The attack followed a threat Saturday by Deby to pursue and strike Chadian rebels inside neighboring Sudan and repeated charges Khartoum was trying to destabilize his country.

Deby told a rally his forces had already driven out the rebels from Chad and said: “We’re going to destroy them in their nest inside Sudan. We’re going to make them eat dust inside Sudan.”

Rebels and government forces clashed violently in eastern Chad between Nov. 26 and Dec. 4, scuttling October peace accords signed in Libya. The rebels have since reorganized and allegedly have support from Khartoum, with some groups acknowledging the majority of their forces were on the Sudanese side of the border, already in the grip of ethnic conflict.

Relations between Sudan and Chad have turned from bad to worse, with Deby again accusing Khartoum of having a “destabilization plan” against his already volatile country.

Deby, who has backing from French troops permanently based in the central African nation, initially came to power in 1990 in a rebellion launched from eastern Chad and has faced successive bouts of insurgency.

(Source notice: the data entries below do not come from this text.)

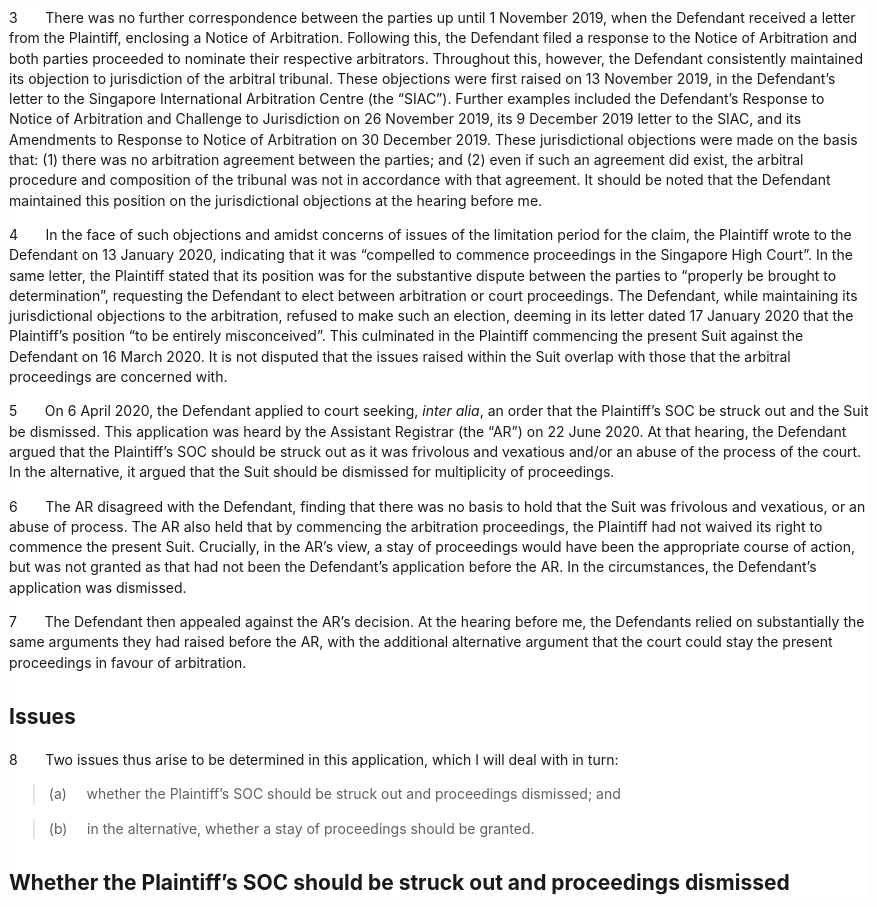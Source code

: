 3       There was no further correspondence between the parties up until 1 November 2019, when the Defendant received a letter from the Plaintiff, enclosing a Notice of Arbitration. Following this, the Defendant filed a response to the Notice of Arbitration and both parties proceeded to nominate their respective arbitrators. Throughout this, however, the Defendant consistently maintained its objection to jurisdiction of the arbitral tribunal. These objections were first raised on 13 November 2019, in the Defendant’s letter to the Singapore International Arbitration Centre (the “SIAC”). Further examples included the Defendant’s Response to Notice of Arbitration and Challenge to Jurisdiction on 26 November 2019, its 9 December 2019 letter to the SIAC, and its Amendments to Response to Notice of Arbitration on 30 December 2019. These jurisdictional objections were made on the basis that: (1) there was no arbitration agreement between the parties; and (2) even if such an agreement did exist, the arbitral procedure and composition of the tribunal was not in accordance with that agreement. It should be noted that the Defendant maintained this position on the jurisdictional objections at the hearing before me.

4       In the face of such objections and amidst concerns of issues of the limitation period for the claim, the Plaintiff wrote to the Defendant on 13 January 2020, indicating that it was “compelled to commence proceedings in the Singapore High Court”. In the same letter, the Plaintiff stated that its position was for the substantive dispute between the parties to “properly be brought to determination”, requesting the Defendant to elect between arbitration or court proceedings. The Defendant, while maintaining its jurisdictional objections to the arbitration, refused to make such an election, deeming in its letter dated 17 January 2020 that the Plaintiff’s position “to be entirely misconceived”. This culminated in the Plaintiff commencing the present Suit against the Defendant on 16 March 2020. It is not disputed that the issues raised within the Suit overlap with those that the arbitral proceedings are concerned with.

5       On 6 April 2020, the Defendant applied to court seeking, _inter alia_, an order that the Plaintiff’s SOC be struck out and the Suit be dismissed. This application was heard by the Assistant Registrar (the “AR”) on 22 June 2020. At that hearing, the Defendant argued that the Plaintiff’s SOC should be struck out as it was frivolous and vexatious and/or an abuse of the process of the court. In the alternative, it argued that the Suit should be dismissed for multiplicity of proceedings.

6       The AR disagreed with the Defendant, finding that there was no basis to hold that the Suit was frivolous and vexatious, or an abuse of process. The AR also held that by commencing the arbitration proceedings, the Plaintiff had not waived its right to commence the present Suit. Crucially, in the AR’s view, a stay of proceedings would have been the appropriate course of action, but was not granted as that had not been the Defendant’s application before the AR. In the circumstances, the Defendant’s application was dismissed.

7       The Defendant then appealed against the AR’s decision. At the hearing before me, the Defendants relied on substantially the same arguments they had raised before the AR, with the additional alternative argument that the court could stay the present proceedings in favour of arbitration.

## Issues

8       Two issues thus arise to be determined in this application, which I will deal with in turn:

> (a)     whether the Plaintiff’s SOC should be struck out and proceedings dismissed; and

> (b)     in the alternative, whether a stay of proceedings should be granted.

## Whether the Plaintiff’s SOC should be struck out and proceedings dismissed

The army has been strengthened by weaponry bought with oil revenues, but rebel leaders in November and December expressed disquiet at plans to deploy a French-led European peacekeeping force in Chad to protect hundreds of thousands of Darfur refugees and internally displaced Chadians.

French Defense Minister Herve Morin, in Chad for the New Year, said he hoped the 3,500 men could start deploying this month, after stating in December their presence “does not concern the military actions carried out by rebels against the Chadian armed forces.”

The rebel UFDD has threatened to shoot down helicopters on the grounds “all European units on our territory are enemies because they came to defend the dictator (Chadian President) Idriss Deby”.